Ainsi, la trajectoire d’accélération de consigne est réutilisée et adaptée avant y=une utilisation effective par le régulateur de vitesse adaptatif du véhicule autonome. Les contraintes dynamiques sont prises en comptes et le véhicule autonome atteint la vitesse cible avec une position cible proche. L’adaptation de la trajectoire d’accélération de consigne n’est pas complexe : un module générant les trajectoires d’accélération de consigne n’est pas modifié, un module régulation de l’ACC et qui sature les consignes d’accélération n’est pas modifiée. L’invention est un module qui s’intercale entre des modules connus.

La trajectoire d’accélération de consigne est modulée en amplitude et est modulée dans le temps. Par exemple, l’adaptation va faire que la trajectoire d’accélération de consigne adaptée décélère plus fort et plus rapidement afin de compenser des saturations futures.

Dans un mode opératoire, l’invention récupère des informations sur une trajectoire d’accélération de consigne comme, par exemple, des valeurs de paramètres d’une équation analytique modélisant la trajectoire d’accélération consigne en fonction du temps. A partir de cette équation, la position finale la vitesse finale sont calculées tout en prenant en compte les contraintes dynamiques. Si des tests de performance, écart de position et de vitesse sont inférieurs à des seuils prédéterminés, ne sont pas vérifiés alors cette équation est modifiée en amplitude et temporellement pour trouver une trajectoire d’accélération adaptée vérifiant des critères de performances tout en respectant des contraintes dynamiques. Si les tests de performances sont vérifiés, il n’y pas besoin d’adapter la trajectoire.

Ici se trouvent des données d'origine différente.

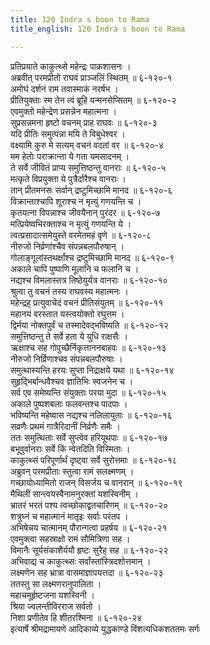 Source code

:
 ```yaml
---
title: 120 Indra s boon to Rama
title_english: 120 Indra s boon to Rama

---
```

प्रतिप्रयाते काकुत्थ्से महेन्द्रः पाकशासनः ।  
अब्रवीत् परमप्रीतो राघवं प्राञ्जलिं स्थितम् ॥ ६-१२०-१  
अमोघं दर्शनं राम तवास्माकं नरर्षभ ।  
प्रीतियुक्ताः स्म तेन त्वं ब्रूहि यन्मनसेप्सितम् ॥ ६-१२०-२  
एवमुक्तो महेन्द्रेण प्रसन्नेन महात्मना ।  
सुप्रसन्नमना हृष्टो वचनम् प्राह राघवः ॥ ६-१२०-३  
यदि प्रीतिः समुत्पन्ना मयि ते विबुधेश्वर ।  
वक्ष्यामि कुरु मे सत्यम् वचनं वदतां वर ॥ ६-१२०-४  
मम हेतोः पराक्रान्ता ये गता यमसादनम् ।  
ते सर्वे जीवितं प्राप्य समुत्तिष्ठन्तु वानराः ॥ ६-१२०-५  
मत्कृते विप्रयुक्ता ये पुत्रैर्दारैश्च वानराः ।  
तान् प्रीतमनसः सर्वान् द्रष्टुमिच्छामि मानद ॥ ६-१२०-६  
विक्रान्ताश्चापि शूराश्च न मृत्युं गणयन्ति च ।  
कृतयत्ना विपन्नाश्च जीवयैनान् पुरंदर ॥ ६-१२०-७  
मत्प्रियेष्वभिरक्ताश्च न मृत्युं गणयन्ति ये ।  
त्वत्प्रसादात्समेयुस्ते वरमेतमहं वृणे ॥ ६-१२०-८  
नीरुजो निर्व्रणांश्चैव संपन्नबलपौरुषान् ।  
गोलाङ्गूलांस्तथर्क्षांश्च द्रष्टुमिच्छामि मानद ॥ ६-१२०-९  
अकाले चापि पुष्पाणि मूलानि च फलानि च ।  
नद्यश्च विमलास्तत्र तिष्ठेयुर्यत्र वानराः ॥ ६-१२०-१०  
श्रुत्वा तु वचनं तस्य राघवस्य महात्मनः ।  
महेन्द्रह् प्रत्युवाचेदं वचनं प्रीतिसंयुतम् ॥ ६-१२०-११  
महानयं वरस्तात यस्त्वयोक्तो रघुत्तम ।  
द्विर्मया नोक्तपुर्वं च तस्मादेवद्भविष्यति ॥ ६-१२०-१२  
समुत्तिष्ठन्तु ते सर्वे हता ये युधि राक्षसैः ।  
ऋक्षाश्च सह गोपुच्छैर्निकृत्ताननबाहवः ॥ ६-१२०-१३  
नीरुजो निर्व्रिणाश्चव संपन्नबलपौरुषाः ।  
समुत्थास्यन्ति हरयः सुप्ता निद्राक्षये यथा ॥ ६-१२०-१४  
सुहृद्भिर्बान्धवैश्चव ज्ञातिभिः स्वजनेन च ।  
सर्व एव समेष्यन्ति संयुक्ताः परया मुदा ॥ ६-१२०-१५  
अकाले पुष्पशबलाः फलवन्तश्च पादपाः ।  
भविष्यन्ति महेष्वास नद्यश्च नलिलायुताः ॥ ६-१२०-१६  
सव्रणैः प्रथमं गात्रैरिदानीं निर्व्रणैः समैः ।  
ततः समुत्थिताः सर्वे सुप्त्वेव हरियूथपाः ॥ ६-१२०-१७  
बभूवुर्वानराः सर्वे किं न्वेतदिति विस्मिताः ।  
काकुत्थ्सं परिपूर्णार्थं दृष्ट्वा सर्वे सुरोत्तमाः ॥ ६-१२०-१८  
अब्रुवन् परमप्रीताः स्तुत्वा रामं सलक्ष्मणम् ।  
गच्छायोध्यामितो राजन् विसर्जय च वानरान् ॥ ६-१२०-१९  
मैथिलीं सान्त्वयस्वैनामनुरक्तां यशस्विनीम् ।  
भ्रातरं भरतं पश्य त्वच्छोकाद्व्रतचारिणम् ॥ ६-१२०-२०  
शत्रुघ्नं च महात्मानं मातृइः सर्वाः परंतप ।  
अभिषेचय चात्मानम् पौरान्गत्वा प्रहर्षय ॥ ६-१२०-२१  
एवमुक्त्वा सहस्राक्षो रामं सौमित्रिणा सह ।  
विमानैः सूर्यसंकाशैर्ययौ हृष्टः सुरैह् सह ॥ ६-१२०-२२  
अभिवाद्य च काकुत्थ्सः सर्वांस्तांस्त्रिदशोत्तमान् ।  
लक्ष्मणेन सह भ्रात्रा वासमाज्ञापयत्तदा ॥ ६-१२०-२३  
ततस्तु सा लक्ष्मणरानुपालिता ।  
महाचमूर्हृष्टजना यशस्विनी ।  
श्रिया ज्वलन्तीविरराज सर्वतो ।  
निशा प्रणीतेव हि शीतरश्मिना ॥ ६-१२०-२४  
इत्यार्षे श्रीमद्रामायणे आदिकाव्ये युद्धकाण्डे विंशत्यधिकशततमः सर्गः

Avantageusement, le procédé comporte en outre une étape préalable de détermination d’une nouvelle trajectoire d’accélération de consigne par le régulateur de vitesse adaptatif, ledit régulateur de vitesse adaptatif ayant réceptionné une nouvelle vitesse de consigne, ladite nouvelle trajectoire d’accélération de consigne définissant une nouvelle vitesse cible et une nouvelle position cible.

Ainsi, le procédé est relancé au besoin, et une nouvelle trajectoire d’accélération de consigne adaptée est déterminée en fonctions de nouvelles informations.

Avantageusement, une trajectoire d’accélération de consigne prenant en compte les contraintes dynamiques d’accélération est représentée par une fonction ax(a(t); c(t)) , a(t) étant une fonction représentant la trajectoire d’accélération de consigne, c(t) étant une fonction négative représentant les contraintes dynamiques d’accélération, et f êtant une variable représentant temps.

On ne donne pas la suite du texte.